On the Bridge: Saidiya Hartman finds her family roots
MONTEREY - On one of her visits to the local transfer station in the town of Monterey, Saidiya Hartman had a conversation with a neighbor with whom she had something in common.
"I met a woman who went to the same high school as I did, Christ the King in New York," said Hartman, a professor at Columbia University who lives in the Berkshires in the summer and returns to New York City for the rest of the year. "It's a small world in those ways."
Though this was an unexpected bond in an unusual setting, Hartman has focused on the idea of commonalities in recent years. It began when Hartman traveled to Ghana in 1998 where she stayed for a year to learn more about the stories of those affected by the Atlantic Slave Trade, but she ended up writing a more personal story based on her mother's ancestral roots in Ghana. She documented this experience in a 2007 book, "Lose Your Mother: A Journey Along the Atlantic Slave Route," where she had to rethink notions of a shared experience among the peoples of the African Diaspora and learned to broaden her meanings of identity and community in a global world.
But disclosing these revelations came with a cost, she said. "People have very strong feelings about 'Lose Your Mother.' Some people liked it, but some hated it because it talked about the tensions between African-Americans and Africans," she said. "And then there was my mother; she was upset because she felt exposed in a way. It was like, 'Why do you have to talk about your family at all.'" Turning the attention toward her family wasn't the initial plan. Hartman's visit to Ghana was for a research project, but when she was hindered by a lack of archived material, she was left with little to move forward.

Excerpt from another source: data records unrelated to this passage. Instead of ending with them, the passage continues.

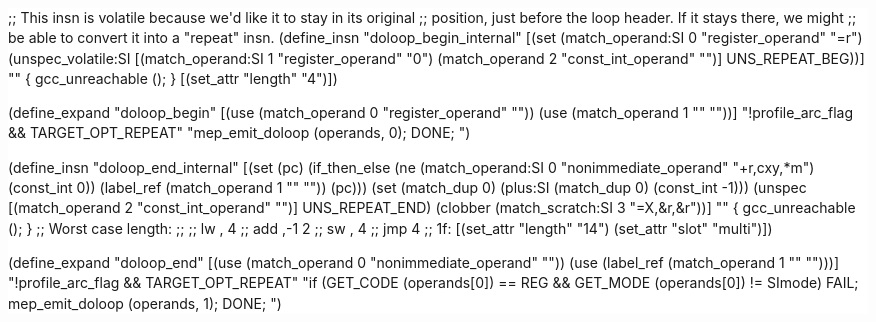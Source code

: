 ;; This insn is volatile because we'd like it to stay in its original
;; position, just before the loop header.  If it stays there, we might
;; be able to convert it into a "repeat" insn.
(define_insn "doloop_begin_internal"
  [(set (match_operand:SI 0 "register_operand" "=r")
	(unspec_volatile:SI
	 [(match_operand:SI 1 "register_operand" "0")
	  (match_operand 2 "const_int_operand" "")] UNS_REPEAT_BEG))]
  ""
  { gcc_unreachable (); }
  [(set_attr "length" "4")])

(define_expand "doloop_begin"
  [(use (match_operand 0 "register_operand" ""))
   (use (match_operand 1 "" ""))]
  "!profile_arc_flag && TARGET_OPT_REPEAT"
  "mep_emit_doloop (operands, 0);
   DONE;
  ")

(define_insn "doloop_end_internal"
  [(set (pc)
	(if_then_else (ne (match_operand:SI 0 "nonimmediate_operand" "+r,cxy,*m")
			  (const_int 0))
		      (label_ref (match_operand 1 "" ""))
		      (pc)))
   (set (match_dup 0)
	(plus:SI (match_dup 0)
		 (const_int -1)))
   (unspec [(match_operand 2 "const_int_operand" "")] UNS_REPEAT_END)
   (clobber (match_scratch:SI 3 "=X,&r,&r"))]
  ""
  { gcc_unreachable (); }
  ;; Worst case length:
  ;;
  ;;      lw <op3>,<op0>	4
  ;;      add <op3>,-1		2
  ;;      sw <op3>,<op0>	4
  ;;      jmp <op1>		4
  ;; 1f:
  [(set_attr "length" "14")
   (set_attr "slot" "multi")])

(define_expand "doloop_end"
  [(use (match_operand 0 "nonimmediate_operand" ""))
   (use (label_ref (match_operand 1 "" "")))]
  "!profile_arc_flag && TARGET_OPT_REPEAT"
  "if (GET_CODE (operands[0]) == REG && GET_MODE (operands[0]) != SImode)
     FAIL;
   mep_emit_doloop (operands, 1);
   DONE;
  ")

"I was struggling with the lack of firsthand accounts. I asked myself, 'How am I going to write a book about an encounter with nothing?'" said Hartman, whose many specializations include African-American history. " It was the other scholars I was with who said, 'This story is very personal. Stop resisting.'" Reviewing the detailed journal she kept during her stay in Ghana, Hartman saw her story come alive on the pages. "I had hundreds of pages of my experiences, enabling me to reflect on the scholarly and the personal," she said.

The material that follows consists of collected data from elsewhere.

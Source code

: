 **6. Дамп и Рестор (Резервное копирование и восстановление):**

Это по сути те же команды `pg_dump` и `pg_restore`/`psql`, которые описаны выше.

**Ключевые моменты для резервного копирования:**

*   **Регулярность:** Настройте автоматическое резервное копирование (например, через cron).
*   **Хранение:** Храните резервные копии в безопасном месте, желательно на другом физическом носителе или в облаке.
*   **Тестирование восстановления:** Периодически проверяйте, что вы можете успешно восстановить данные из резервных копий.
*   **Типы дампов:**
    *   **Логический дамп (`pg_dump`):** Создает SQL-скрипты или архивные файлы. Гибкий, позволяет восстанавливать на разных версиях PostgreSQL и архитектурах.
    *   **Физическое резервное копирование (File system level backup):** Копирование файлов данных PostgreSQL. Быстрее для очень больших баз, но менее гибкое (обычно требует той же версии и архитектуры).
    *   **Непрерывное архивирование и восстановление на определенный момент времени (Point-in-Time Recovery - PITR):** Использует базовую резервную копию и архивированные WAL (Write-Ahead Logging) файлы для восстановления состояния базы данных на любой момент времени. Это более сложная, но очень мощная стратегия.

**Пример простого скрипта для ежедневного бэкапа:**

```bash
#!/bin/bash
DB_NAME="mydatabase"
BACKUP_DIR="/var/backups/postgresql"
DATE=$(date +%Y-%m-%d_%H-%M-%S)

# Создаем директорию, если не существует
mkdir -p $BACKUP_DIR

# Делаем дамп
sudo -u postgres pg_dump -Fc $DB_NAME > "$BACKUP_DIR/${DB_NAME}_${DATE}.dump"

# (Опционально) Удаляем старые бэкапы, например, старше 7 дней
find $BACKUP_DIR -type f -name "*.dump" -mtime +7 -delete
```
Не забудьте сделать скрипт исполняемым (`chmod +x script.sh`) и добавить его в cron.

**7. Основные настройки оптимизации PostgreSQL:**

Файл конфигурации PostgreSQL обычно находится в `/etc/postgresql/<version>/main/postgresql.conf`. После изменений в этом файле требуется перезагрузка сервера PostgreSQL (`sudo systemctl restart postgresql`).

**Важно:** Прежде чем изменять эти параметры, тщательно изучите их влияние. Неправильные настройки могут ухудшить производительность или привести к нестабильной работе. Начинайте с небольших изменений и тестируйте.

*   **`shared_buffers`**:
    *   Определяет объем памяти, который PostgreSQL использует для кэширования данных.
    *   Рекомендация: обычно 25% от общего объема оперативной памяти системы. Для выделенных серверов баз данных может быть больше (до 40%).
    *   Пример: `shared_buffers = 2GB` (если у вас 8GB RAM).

One of the main issues centered on Hartman's identity as a black American in relation to the Ghanaians.
"I didn't feel like I was an outsider; people were telling me I was an outsider. They called me 'bruni,' which means white person, or stranger or westerner," said Hartman. The term is used interchangeably. "I discovered that I had a romance that all black people had a similar experience." But for Hartman, even trying to talk about slavery was considered an affront at times.

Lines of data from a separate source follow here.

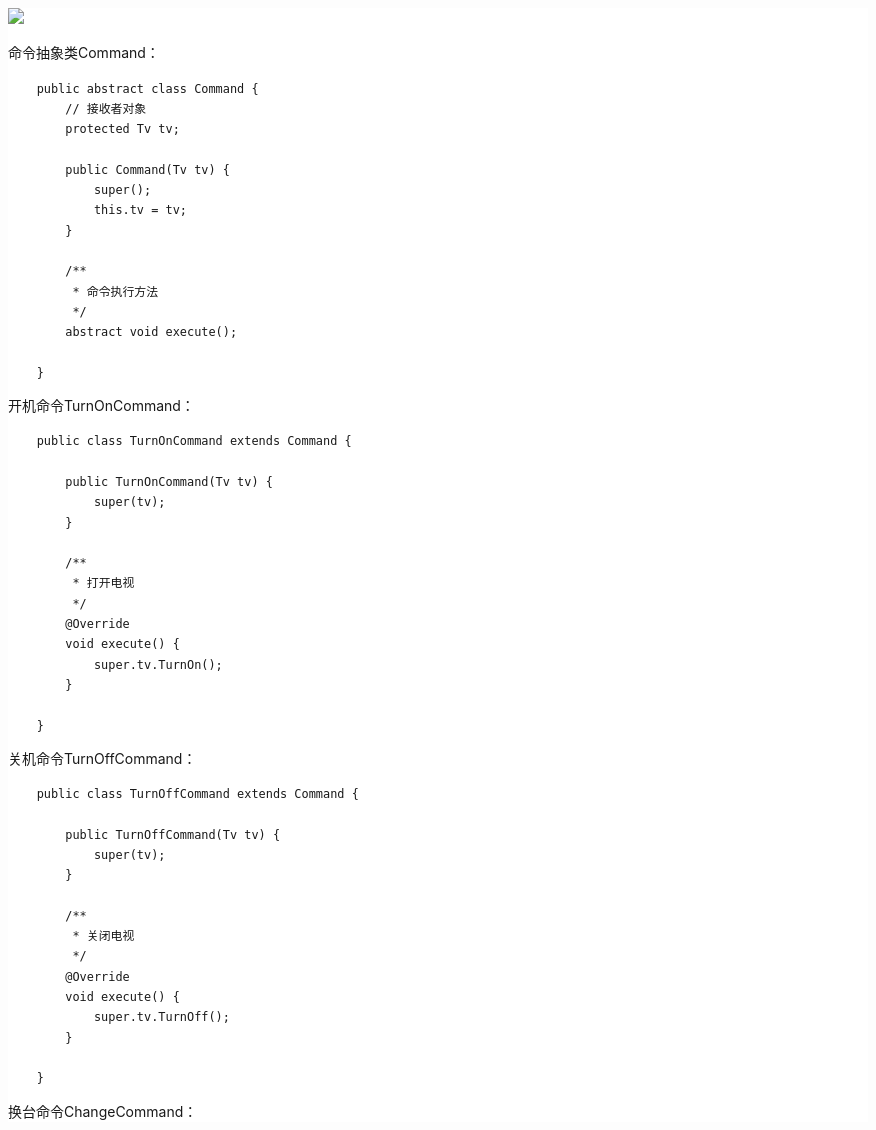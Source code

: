 ![](http://ops0jcxr8.bkt.clouddn.com/%E5%91%BD%E4%BB%A4%E6%A8%A1%E5%BC%8F%EF%BC%88%E4%BE%8B%E5%AD%90%29.png)


命令抽象类Command：


	    public abstract class Command {
			// 接收者对象
			protected Tv tv;
		
			public Command(Tv tv) {
				super();
				this.tv = tv;
			}
		
			/**
			 * 命令执行方法
			 */
			abstract void execute();
	
	    }

开机命令TurnOnCommand：

	    public class TurnOnCommand extends Command {
	
			public TurnOnCommand(Tv tv) {
				super(tv);
			}
		
			/**
			 * 打开电视
			 */
			@Override
			void execute() {
				super.tv.TurnOn();
			}
	
	    }

关机命令TurnOffCommand：

	    public class TurnOffCommand extends Command {
	
			public TurnOffCommand(Tv tv) {
				super(tv);
			}
		
			/**
			 * 关闭电视
			 */
			@Override
			void execute() {
				super.tv.TurnOff();
			}
		
	    }

换台命令ChangeCommand：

"I expected there to be a similar reaction to slavery in West Ghana as it was in the Diaspora, but there was such a different take on it. It was like, why would you bring (slavery) up," said Hartman, who also spent some time in Curacao, Brazil learning about her dad's roots. "Plus, there was African slavery; it was like these two histories of slavery that were overlapping. There's shame that Africans have for participating as trade partners with Europeans. We don't ingest how complicated that legacy is."
Interestingly, Hartman found that the longing she had for an ancestral home that, in essence, no longer recognized her as one of its own, was a theme that resonated with others.
"Some people identified with how we've been shaped by the past. Also, it was interesting to speak with a European immigrant who said it felt like I was telling her story about a home that no longer exists," Hartman said. "People who experienced homelessness and displacement also identified with it."
Reconciled with her past and history, Hartman's identity today is, in a way, fluid.
"I think people, we create our identities, so I think there's power in that. I guess I would say that that was part of my journey," she said. "How and where we belong, that's not static. It changes."